_INPUT_
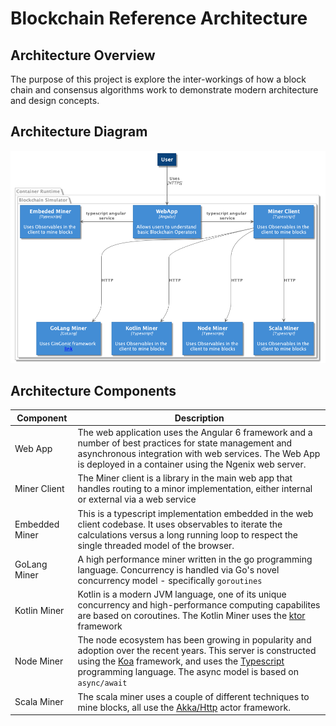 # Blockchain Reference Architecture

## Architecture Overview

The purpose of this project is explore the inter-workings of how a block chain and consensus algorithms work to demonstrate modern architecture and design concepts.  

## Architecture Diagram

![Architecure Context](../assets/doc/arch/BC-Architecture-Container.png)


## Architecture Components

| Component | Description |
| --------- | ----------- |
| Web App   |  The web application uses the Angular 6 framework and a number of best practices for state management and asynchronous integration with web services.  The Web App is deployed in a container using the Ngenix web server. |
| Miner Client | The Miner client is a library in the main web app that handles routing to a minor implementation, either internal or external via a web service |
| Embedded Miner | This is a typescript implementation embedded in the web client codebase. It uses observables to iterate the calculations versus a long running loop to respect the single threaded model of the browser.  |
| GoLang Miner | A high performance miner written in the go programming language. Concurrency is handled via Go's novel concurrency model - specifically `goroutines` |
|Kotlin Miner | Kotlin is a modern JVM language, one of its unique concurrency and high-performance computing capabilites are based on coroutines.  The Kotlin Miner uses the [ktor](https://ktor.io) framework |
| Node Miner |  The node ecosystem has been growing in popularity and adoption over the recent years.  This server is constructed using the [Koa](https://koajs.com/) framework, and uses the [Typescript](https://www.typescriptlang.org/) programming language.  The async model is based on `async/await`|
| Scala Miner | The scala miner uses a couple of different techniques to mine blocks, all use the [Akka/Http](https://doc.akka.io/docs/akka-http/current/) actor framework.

_ACTIVITY_
Only the lines from the beginning of the listing up to and including the line with "Embedded Miner |" should appear in the reply, copied word for word and free of pictures.

_REPLY TO THE EXERCISE_
 # Blockchain Reference Architecture

## Architecture Overview

The purpose of this project is explore the inter-workings of how a block chain and consensus algorithms work to demonstrate modern architecture and design concepts.  

## Architecture Diagram

![Architecure Context](../assets/doc/arch/BC-Architecture-Container.png)


## Architecture Components

| Component | Description |
| --------- | ----------- |
| Web App   |  The web application uses the Angular 6 framework and a number of best practices for state management and asynchronous integration with web services.  The Web App is deployed in a container using the Ngenix web server. |
| Miner Client | The Miner client is a library in the main web app that handles routing to a minor implementation, either internal or external via a web service |
| Embedded Miner | This is a typescript implementation embedded in the web client codebase. It uses observables to iterate the calculations versus a long running loop to respect the single threaded model of the browser.  |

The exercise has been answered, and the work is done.